🤖 AI Summary
This work addresses the underappreciated biosecurity risk that fine-tuned protein language models may inadvertently generate toxic sequences. To mitigate this without retraining, the study introduces Logit Difference Amplification (LDA), a novel inference-time mechanism that effectively suppresses toxicity generation. Evaluated across four taxonomic groups, LDA significantly reduces predicted toxicity—as measured by ToxDL2—while preserving the biological plausibility and structural foldability of generated sequences, as confirmed by Fréchet ESM Distance and pLDDT metrics. The approach outperforms existing activation-based guidance strategies, demonstrating both efficacy and innovation as a safety control during inference.
📝 Abstract
Protein language models (PLMs) are becoming practical tools for de novo protein design, yet their dual-use potential raises safety concerns. We show that domain adaptation to specific taxonomic groups can elicit toxic protein generation, even when toxicity is not the training objective. To address this, we adapt Logit Diff Amplification (LDA) as an inference-time control mechanism for PLMs.
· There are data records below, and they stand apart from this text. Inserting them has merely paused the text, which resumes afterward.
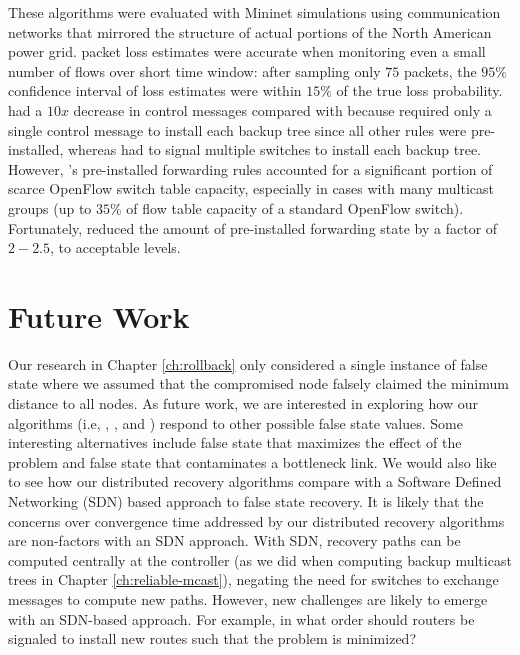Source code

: These algorithms were evaluated with Mininet simulations using communication networks that mirrored the structure of actual portions of the North American power grid.
\pcnt packet loss estimates were accurate when monitoring even a small number of flows over short time window: after sampling only $75$ packets, the $95\%$ confidence interval of \pcnt loss estimates 
were within $15\%$ of the true loss probability. 
\pre had a $10x$ decrease in control messages compared with \post because \pre required only a single control message to install each backup tree since all other rules were pre-installed,
whereas \post had to signal multiple switches to install each backup tree. 
However, \pres's pre-installed forwarding rules accounted for a significant portion of scarce OpenFlow switch table capacity, especially in cases with many multicast groups (up to $35\%$ of
flow table capacity of a standard OpenFlow switch). Fortunately, \merge reduced the amount of pre-installed forwarding state by a factor of $2-2.5$, to acceptable levels.


\section{Future Work}
\label{sec:thesis-future}

Our research in Chapter \ref{ch:rollback} %
only considered a single instance of false state where we assumed that the compromised
node falsely claimed the minimum distance to all nodes.  As future work, we are interested in exploring how our algorithms (i.e, \seconds, \purges, and \cprs) 
respond to other possible false state values. Some interesting alternatives include false state that maximizes the effect of the \infinity problem and false state that contaminates a bottleneck link.
We would also like to see how our distributed recovery algorithms compare with a Software Defined Networking (SDN) based approach to false state recovery. 
It is likely that the concerns over convergence time addressed by our distributed recovery algorithms are non-factors with an SDN approach.  With SDN, recovery paths can be
computed centrally at the controller (as we did when computing backup multicast trees in Chapter \ref{ch:reliable-mcast}), negating the need for switches to exchange messages to compute
new paths. However, new challenges are likely to emerge with an SDN-based approach. For example, in what order should routers be signaled to install new routes such that 
the \infinity problem is minimized?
LDA modifies token probabilities by amplifying the logit difference between a baseline model and a toxicity-finetuned model, requiring no retraining. Across four taxonomic groups, LDA consistently reduces predicted toxicity rate (measured via ToxDL2) below the taxon-finetuned baseline while preserving biological plausibility. We evaluate quality using Fréchet ESM Distance and predicted foldability (pLDDT), finding that LDA maintains distributional similarity to natural proteins and structural viability (unlike activation-based steering methods that tend to degrade sequence properties). Our results demonstrate that LDA provides a practical safety knob for protein generators that mitigates elicited toxicity while retaining generative quality.